Special report: Ceasefire over in Sri Lanka

    COLOMBO, Oct. 25 (Xinhua) -- Sri Lankan government is hoping to discuss core issues of the island's long drawn out separatist armed conflict at this week's Geneva talks with the Tamil Tiger rebels, a senior government minister said here Wednesday.

    Keheliya Rambukwella, the government's defense spokesman who is also the Minister of Policy Planning, said that the government delegation, which departed here Wednesday for Oct. 28-29 talks, would pin the Liberation Tigers of Tamil Eelam (LTTE) rebels to a fixed time table in discussing the problems affecting the Tamil minority.

    "We will have a diary of a time table based on issues of democracy, human rights, child recruitment, infrastructure development in Tamil regions, final unit of devolution, multi party system and ethnic pluralism", Rambukwella said.

    He said the government was happy that the Tigers had agreed to have the 2-day talks.

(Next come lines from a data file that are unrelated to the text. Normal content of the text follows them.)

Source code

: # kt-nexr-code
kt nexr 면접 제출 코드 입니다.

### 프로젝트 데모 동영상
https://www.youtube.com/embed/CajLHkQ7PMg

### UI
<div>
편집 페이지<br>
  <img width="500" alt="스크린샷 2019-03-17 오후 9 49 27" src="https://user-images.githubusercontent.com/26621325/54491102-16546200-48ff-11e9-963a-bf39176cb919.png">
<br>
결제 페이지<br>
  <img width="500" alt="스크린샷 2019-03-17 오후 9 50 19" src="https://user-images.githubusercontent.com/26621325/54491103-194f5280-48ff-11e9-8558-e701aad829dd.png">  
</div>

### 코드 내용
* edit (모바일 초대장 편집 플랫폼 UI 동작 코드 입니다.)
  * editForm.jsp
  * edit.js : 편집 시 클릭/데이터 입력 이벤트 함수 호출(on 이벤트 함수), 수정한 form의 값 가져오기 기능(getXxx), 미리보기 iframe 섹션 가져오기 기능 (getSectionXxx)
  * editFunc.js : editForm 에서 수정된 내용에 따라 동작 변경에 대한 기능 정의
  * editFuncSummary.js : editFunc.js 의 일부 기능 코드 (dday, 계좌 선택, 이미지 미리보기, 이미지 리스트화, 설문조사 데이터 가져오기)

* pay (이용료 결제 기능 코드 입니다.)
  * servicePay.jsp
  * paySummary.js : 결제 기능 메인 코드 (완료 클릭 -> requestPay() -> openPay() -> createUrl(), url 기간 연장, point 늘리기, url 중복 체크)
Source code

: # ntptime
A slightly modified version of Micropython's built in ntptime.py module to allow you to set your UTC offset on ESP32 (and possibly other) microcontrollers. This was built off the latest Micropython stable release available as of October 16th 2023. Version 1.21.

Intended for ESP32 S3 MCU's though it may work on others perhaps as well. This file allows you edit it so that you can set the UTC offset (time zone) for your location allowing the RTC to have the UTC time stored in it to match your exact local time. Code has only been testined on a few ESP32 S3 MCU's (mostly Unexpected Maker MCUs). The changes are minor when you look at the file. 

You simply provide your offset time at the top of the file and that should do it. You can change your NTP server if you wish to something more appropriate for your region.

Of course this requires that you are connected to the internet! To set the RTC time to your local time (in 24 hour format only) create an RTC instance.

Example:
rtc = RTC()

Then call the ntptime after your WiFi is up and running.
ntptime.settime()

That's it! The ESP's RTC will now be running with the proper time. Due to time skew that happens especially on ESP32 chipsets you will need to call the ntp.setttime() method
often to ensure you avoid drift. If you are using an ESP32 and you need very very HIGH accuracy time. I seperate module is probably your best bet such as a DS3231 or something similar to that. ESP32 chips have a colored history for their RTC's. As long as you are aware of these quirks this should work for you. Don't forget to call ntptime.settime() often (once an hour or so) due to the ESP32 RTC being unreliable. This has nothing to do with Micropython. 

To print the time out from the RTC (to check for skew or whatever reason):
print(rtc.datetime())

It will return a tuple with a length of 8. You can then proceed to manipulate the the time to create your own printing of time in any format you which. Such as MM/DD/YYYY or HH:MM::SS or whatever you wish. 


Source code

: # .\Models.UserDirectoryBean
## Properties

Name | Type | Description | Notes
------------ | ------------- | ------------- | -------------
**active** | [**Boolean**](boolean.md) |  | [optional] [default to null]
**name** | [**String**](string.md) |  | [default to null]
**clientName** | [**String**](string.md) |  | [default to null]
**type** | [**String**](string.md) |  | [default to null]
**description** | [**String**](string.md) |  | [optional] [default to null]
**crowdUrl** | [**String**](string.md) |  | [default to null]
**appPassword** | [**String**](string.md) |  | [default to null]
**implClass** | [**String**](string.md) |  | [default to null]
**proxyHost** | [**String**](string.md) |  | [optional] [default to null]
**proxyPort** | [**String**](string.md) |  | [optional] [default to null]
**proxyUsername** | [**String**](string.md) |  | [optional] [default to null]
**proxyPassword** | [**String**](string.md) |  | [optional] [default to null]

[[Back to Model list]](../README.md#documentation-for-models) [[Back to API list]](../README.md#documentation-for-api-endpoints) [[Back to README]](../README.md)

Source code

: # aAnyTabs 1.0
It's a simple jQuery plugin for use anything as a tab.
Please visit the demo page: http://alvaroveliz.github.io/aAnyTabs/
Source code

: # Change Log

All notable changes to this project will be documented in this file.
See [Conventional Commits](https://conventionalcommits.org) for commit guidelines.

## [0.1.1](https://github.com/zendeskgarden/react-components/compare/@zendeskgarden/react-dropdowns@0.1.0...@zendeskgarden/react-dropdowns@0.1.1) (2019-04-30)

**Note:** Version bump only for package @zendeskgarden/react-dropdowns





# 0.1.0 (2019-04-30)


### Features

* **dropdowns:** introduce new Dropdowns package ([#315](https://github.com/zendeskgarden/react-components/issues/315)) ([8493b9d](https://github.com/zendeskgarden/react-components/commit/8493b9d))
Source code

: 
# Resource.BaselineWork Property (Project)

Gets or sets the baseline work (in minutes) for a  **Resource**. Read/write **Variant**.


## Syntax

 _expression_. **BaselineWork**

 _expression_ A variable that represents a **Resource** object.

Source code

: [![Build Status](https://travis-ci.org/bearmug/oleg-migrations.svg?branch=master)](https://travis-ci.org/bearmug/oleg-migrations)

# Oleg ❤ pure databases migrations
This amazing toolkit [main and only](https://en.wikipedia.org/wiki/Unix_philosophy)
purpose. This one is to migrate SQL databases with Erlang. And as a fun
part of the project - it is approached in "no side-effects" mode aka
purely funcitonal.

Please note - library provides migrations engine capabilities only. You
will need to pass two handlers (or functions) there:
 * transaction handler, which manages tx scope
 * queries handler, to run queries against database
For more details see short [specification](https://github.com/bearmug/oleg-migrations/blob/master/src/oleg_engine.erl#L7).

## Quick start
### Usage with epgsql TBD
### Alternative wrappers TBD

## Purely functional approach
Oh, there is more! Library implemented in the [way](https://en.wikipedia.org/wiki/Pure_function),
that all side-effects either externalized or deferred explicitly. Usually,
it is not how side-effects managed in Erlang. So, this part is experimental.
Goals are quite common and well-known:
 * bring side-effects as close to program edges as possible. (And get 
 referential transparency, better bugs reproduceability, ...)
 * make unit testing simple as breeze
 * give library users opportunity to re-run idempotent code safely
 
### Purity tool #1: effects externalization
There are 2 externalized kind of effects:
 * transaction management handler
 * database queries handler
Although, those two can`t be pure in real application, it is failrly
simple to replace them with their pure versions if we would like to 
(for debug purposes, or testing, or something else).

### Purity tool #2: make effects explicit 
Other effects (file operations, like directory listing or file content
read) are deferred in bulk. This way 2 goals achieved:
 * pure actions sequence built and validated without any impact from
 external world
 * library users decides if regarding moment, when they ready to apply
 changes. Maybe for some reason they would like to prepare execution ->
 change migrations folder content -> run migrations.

Earlier in the day prior to his departure for Geneva, the Head of the government delegation Nimal Siripala De Silva told reporters that the process would be a difficult one.

    He was referring to military confrontations between the two warring parties since the late July, in which more than 200,000 civilians had been displaced.

    The Tigers too departed Wednesday and said that they were attending talks to please the international community.

    The international backers of the faltering Norwegian backed process have been urging the two sides to meet at the negotiating table by giving up violence.

    Both sides accuse each other for acts of violence, which reached a zenith since the end of 2005. Over 2,500 people have been killed in the cycle of violence endangering the Norwegian backed ceasefire of 2002.